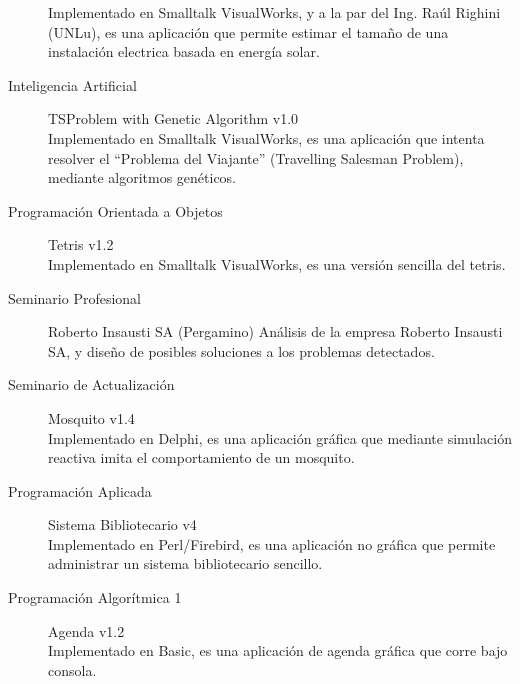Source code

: \documentclass[a4paper]{article}
\begin{document}
\begin{description}
Implementado en Smalltalk VisualWorks, y a la par del Ing. Raúl Righini (UNLu),  es una aplicación que permite estimar el tamaño de una instalación electrica basada en energía solar.
\item [ Inteligencia Artificial ] TSProblem with Genetic Algorithm v1.0\\
Implementado en Smalltalk VisualWorks, es una aplicación que intenta resolver el ``Problema del Viajante'' (Travelling Salesman Problem), mediante algoritmos genéticos.
\item [ Programación Orientada a Objetos ] Tetris v1.2\\
Implementado en Smalltalk VisualWorks, es una versión sencilla del tetris.
\item [ Seminario Profesional ] Roberto Insausti SA (Pergamino)
Análisis de la empresa Roberto Insausti SA, y diseño de posibles soluciones a los problemas detectados.
\item [ Seminario de Actualización ] Mosquito v1.4\\
Implementado en Delphi, es una aplicación gráfica que mediante simulación reactiva imita el comportamiento de un mosquito.
\item [ Programación Aplicada ] Sistema Bibliotecario v4\\
Implementado en Perl/Firebird, es una aplicación no gráfica que permite administrar un sistema bibliotecario sencillo.
\item [ Programación Algorítmica 1 ] Agenda v1.2\\
Implementado en Basic, es una aplicación de agenda gráfica que corre bajo consola.
\end{description}
\end{document}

****************************************

### Task
Would you set down each line of the listing above exactly, apart from the pictures?

### Result for this exercise
Source code

: \documentclass[a4paper]{article}
\begin{document}
\begin{description}
Implementado en Smalltalk VisualWorks, y a la par del Ing. Raúl Righini (UNLu),  es una aplicación que permite estimar el tamaño de una instalación electrica basada en energía solar.
\item [ Inteligencia Artificial ] TSProblem with Genetic Algorithm v1.0\\
Implementado en Smalltalk VisualWorks, es una aplicación que intenta resolver el ``Problema del Viajante'' (Travelling Salesman Problem), mediante algoritmos genéticos.
\item [ Programación Orientada a Objetos ] Tetris v1.2\\
Implementado en Smalltalk VisualWorks, es una versión sencilla del tetris.
\item [ Seminario Profesional ] Roberto Insausti SA (Pergamino)
Análisis de la empresa Roberto Insausti SA, y diseño de posibles soluciones a los problemas detectados.
\item [ Seminario de Actualización ] Mosquito v1.4\\
Implementado en Delphi, es una aplicación gráfica que mediante simulación reactiva imita el comportamiento de un mosquito.
\item [ Programación Aplicada ] Sistema Bibliotecario v4\\
Implementado en Perl/Firebird, es una aplicación no gráfica que permite administrar un sistema bibliotecario sencillo.
\item [ Programación Algorítmica 1 ] Agenda v1.2\\
Implementado en Basic, es una aplicación de agenda gráfica que corre bajo consola.
\end{description}
\end{document}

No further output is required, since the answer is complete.